DDOT Calls Hine Traffic Analysis “Incorrect and Fundamentally Flawed” – Developer Must Resubmit before Zoning Change
by Larry Janezich
Yesterday, the District Department of Transportation (DDOT) issued its analysis of Stanton Eastbanc’s submitted Traffic Impact Study (TIS), conducted by Symmetra Design, and concluded that the “analysis provided by the Applicant [Stanton Eastbanc] is incorrect and fundamentally flawed.” The developer must either make changes to the Impact Study or the design and intended uses for the development in order to obtain approval from DDOT.
DDOT said they believe the mistakes in the TIS yields an analysis which is “not reliable” – i.e., that the TIS forwarded to DDOT as part of Stanton-Eastbanc’s zoning application which found the development would have no adverse transportation effects requiring mitigation cannot be used by the Zoning Commission in its deliberation. DDOT goes on to say that the assumptions upon which the report was based were either poorly documented or biased in the direction of understating the effect of the development.
Perhaps most significant, the plan for unloading 55 foot trucks on 7th Street was found unacceptable. This effectively means that an underground loading dock for 55 foot trucks will have to be incorporated into the development, or the planned grocery component of the site will not happen.
The report also takes issue with the parking, saying the amount of parking is twice the amount of the potential available demand, and points to issues regarding parking for the residents of the North Building. These residents are potentially eligible for Resident Parking Plan (RPP) parking, but, the report notes, the privatization of C Street will make it ineligible for the program.

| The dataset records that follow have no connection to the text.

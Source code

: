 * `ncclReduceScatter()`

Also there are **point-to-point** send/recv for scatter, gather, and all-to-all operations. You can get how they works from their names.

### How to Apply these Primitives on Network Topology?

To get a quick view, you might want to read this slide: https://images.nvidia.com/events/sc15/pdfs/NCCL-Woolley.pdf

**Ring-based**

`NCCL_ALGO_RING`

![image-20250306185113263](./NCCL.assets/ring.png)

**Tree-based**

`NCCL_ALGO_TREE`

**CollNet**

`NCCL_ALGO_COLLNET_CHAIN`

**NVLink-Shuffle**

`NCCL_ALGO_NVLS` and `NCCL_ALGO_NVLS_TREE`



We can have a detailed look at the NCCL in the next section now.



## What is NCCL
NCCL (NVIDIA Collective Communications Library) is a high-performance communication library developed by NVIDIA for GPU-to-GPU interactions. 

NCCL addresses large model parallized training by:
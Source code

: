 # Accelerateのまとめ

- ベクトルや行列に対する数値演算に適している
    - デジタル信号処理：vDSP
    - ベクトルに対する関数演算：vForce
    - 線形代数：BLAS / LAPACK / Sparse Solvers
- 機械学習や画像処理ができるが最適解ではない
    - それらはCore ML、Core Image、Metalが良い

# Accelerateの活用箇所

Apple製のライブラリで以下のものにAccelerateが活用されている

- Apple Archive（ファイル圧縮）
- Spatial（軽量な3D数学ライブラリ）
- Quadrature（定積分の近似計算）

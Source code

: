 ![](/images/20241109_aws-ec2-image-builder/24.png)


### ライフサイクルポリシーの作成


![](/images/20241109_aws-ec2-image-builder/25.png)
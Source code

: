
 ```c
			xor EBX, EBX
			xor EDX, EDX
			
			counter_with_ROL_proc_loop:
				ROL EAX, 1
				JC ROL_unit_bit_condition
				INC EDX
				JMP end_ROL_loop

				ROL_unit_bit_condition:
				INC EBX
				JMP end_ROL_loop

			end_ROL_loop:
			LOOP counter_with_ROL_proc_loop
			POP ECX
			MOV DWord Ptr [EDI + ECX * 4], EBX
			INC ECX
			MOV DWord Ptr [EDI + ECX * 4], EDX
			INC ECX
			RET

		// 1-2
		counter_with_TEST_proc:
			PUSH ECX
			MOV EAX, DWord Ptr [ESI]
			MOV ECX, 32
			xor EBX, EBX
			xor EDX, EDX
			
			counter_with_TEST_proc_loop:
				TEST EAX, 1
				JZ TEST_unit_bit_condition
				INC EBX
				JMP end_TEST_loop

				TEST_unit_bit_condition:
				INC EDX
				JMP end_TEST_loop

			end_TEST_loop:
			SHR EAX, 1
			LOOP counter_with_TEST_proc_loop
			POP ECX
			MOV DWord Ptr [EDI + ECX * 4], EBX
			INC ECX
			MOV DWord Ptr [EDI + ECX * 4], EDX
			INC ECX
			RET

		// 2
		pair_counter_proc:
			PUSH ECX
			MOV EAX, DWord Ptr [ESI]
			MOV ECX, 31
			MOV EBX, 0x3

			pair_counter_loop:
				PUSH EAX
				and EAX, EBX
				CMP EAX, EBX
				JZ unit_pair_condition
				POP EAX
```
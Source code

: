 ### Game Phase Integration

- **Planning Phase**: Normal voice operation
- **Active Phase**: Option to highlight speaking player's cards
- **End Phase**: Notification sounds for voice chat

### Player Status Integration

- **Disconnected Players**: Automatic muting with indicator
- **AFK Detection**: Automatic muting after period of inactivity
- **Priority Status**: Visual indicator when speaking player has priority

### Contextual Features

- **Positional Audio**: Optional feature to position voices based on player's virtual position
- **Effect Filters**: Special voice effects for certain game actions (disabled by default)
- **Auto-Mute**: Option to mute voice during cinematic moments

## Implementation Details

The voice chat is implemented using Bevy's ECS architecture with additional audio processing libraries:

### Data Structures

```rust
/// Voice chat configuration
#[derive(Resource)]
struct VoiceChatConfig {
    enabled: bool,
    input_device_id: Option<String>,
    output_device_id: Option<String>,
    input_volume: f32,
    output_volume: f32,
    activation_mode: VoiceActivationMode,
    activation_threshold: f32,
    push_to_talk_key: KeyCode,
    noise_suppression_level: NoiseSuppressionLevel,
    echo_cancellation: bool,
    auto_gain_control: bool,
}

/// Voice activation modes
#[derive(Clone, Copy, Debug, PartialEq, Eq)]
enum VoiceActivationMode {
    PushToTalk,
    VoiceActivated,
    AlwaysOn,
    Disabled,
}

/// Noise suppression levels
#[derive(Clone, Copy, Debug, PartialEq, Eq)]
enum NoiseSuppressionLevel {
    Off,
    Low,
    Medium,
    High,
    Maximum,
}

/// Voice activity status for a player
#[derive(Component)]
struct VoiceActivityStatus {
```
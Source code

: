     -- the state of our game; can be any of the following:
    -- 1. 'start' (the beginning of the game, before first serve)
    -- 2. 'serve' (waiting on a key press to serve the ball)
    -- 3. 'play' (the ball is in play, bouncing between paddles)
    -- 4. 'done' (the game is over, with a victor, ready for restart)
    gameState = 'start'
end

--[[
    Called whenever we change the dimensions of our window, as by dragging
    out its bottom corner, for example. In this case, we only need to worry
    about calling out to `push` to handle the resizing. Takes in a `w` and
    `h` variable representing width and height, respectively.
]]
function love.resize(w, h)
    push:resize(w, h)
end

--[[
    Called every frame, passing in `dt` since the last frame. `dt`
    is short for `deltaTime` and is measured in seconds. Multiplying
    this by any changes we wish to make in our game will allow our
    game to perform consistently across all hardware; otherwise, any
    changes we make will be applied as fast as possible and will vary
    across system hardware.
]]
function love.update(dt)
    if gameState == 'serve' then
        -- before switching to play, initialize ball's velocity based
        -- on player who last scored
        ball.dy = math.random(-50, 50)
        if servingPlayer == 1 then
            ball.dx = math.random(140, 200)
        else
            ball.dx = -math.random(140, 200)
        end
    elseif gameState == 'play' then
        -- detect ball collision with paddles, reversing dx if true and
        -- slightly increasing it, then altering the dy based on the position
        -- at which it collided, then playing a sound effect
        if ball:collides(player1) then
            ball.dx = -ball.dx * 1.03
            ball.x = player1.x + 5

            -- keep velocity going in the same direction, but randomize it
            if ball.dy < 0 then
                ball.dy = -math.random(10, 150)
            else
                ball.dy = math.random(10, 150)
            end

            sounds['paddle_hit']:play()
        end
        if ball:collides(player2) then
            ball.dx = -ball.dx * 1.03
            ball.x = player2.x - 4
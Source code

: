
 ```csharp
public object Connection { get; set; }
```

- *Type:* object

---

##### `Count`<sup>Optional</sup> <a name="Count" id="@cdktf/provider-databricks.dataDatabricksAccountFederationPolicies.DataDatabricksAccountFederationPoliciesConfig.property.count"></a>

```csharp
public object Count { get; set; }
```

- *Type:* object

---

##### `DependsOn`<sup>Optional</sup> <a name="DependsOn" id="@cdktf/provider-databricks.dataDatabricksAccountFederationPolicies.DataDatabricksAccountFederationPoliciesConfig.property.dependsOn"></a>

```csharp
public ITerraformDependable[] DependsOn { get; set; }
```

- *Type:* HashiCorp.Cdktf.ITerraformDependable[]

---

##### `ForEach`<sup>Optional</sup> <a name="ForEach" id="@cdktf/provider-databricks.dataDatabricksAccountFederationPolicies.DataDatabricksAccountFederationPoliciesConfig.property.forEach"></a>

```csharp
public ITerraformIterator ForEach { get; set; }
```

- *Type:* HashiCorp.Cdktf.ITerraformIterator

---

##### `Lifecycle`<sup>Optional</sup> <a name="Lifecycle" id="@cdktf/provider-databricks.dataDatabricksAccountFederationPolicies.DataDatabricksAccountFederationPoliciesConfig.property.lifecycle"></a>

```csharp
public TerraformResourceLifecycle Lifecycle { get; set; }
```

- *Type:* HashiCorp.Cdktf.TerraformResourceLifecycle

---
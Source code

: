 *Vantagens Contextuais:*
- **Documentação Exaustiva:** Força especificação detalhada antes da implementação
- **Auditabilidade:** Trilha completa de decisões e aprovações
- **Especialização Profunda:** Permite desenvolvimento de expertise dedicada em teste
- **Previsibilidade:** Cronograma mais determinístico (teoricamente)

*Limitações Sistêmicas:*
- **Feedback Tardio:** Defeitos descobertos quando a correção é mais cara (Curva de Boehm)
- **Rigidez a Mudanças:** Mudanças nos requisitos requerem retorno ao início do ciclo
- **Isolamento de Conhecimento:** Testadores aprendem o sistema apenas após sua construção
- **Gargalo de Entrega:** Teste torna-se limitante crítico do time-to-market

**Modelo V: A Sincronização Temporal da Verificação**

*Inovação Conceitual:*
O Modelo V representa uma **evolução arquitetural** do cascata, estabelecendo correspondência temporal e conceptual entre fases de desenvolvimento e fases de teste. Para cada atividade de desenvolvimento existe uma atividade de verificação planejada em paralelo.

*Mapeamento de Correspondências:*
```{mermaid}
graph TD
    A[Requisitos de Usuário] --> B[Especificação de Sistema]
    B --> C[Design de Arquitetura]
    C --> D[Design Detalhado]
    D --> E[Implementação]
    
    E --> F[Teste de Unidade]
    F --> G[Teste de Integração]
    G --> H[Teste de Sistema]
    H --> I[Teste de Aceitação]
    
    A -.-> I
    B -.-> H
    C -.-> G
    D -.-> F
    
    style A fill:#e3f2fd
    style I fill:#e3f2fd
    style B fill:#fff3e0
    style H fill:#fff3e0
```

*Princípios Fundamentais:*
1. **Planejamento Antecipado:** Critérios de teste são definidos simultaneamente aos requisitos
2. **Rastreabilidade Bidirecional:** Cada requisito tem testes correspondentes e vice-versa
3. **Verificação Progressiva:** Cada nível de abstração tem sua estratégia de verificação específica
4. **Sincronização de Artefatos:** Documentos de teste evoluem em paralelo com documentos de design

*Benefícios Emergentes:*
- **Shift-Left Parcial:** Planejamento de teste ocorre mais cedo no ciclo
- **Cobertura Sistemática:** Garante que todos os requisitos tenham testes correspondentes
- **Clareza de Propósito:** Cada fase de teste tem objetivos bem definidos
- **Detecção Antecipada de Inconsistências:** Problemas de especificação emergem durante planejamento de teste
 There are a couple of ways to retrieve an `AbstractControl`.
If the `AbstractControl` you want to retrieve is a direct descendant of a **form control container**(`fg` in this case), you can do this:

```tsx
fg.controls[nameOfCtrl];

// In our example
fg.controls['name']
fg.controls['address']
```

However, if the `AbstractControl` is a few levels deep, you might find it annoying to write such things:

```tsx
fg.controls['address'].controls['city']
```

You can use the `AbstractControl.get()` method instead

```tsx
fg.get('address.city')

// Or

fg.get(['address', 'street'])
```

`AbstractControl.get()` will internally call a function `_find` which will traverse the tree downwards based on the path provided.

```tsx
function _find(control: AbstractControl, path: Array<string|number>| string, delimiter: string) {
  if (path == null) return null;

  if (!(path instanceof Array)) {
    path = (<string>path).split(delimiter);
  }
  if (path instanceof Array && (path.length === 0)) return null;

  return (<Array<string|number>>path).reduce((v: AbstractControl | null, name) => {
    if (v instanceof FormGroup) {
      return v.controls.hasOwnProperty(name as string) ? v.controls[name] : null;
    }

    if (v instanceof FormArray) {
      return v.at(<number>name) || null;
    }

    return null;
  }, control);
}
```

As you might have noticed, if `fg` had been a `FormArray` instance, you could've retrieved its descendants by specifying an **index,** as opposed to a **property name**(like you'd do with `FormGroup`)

At this point, SEB may resolve some of DDOT’s concerns by eliminating parking spaces. Even if they choose to do so, however, this move will not address or resolve all of the concerns DDOT raised regarding the TIS’s systematic low-balling of trips to and from the site.
When properly computed, DDOT states that the developer will have to suggest mitigation for traffic effects on the surrounding neighborhood. At this point, it is likely that a Zoning Commission hearing will move forward, but without a proper Transportation Impact Study, the Commission will not be able to make a final decision. Moreover, because the ANC is now placed in the position of approving a Memorandum of Agreement without knowing the full scale of adverse traffic effects, the Zoning Commission may direct the developer back to ANC negotiations if it finds that the more complete study furnished to them requires mitigation.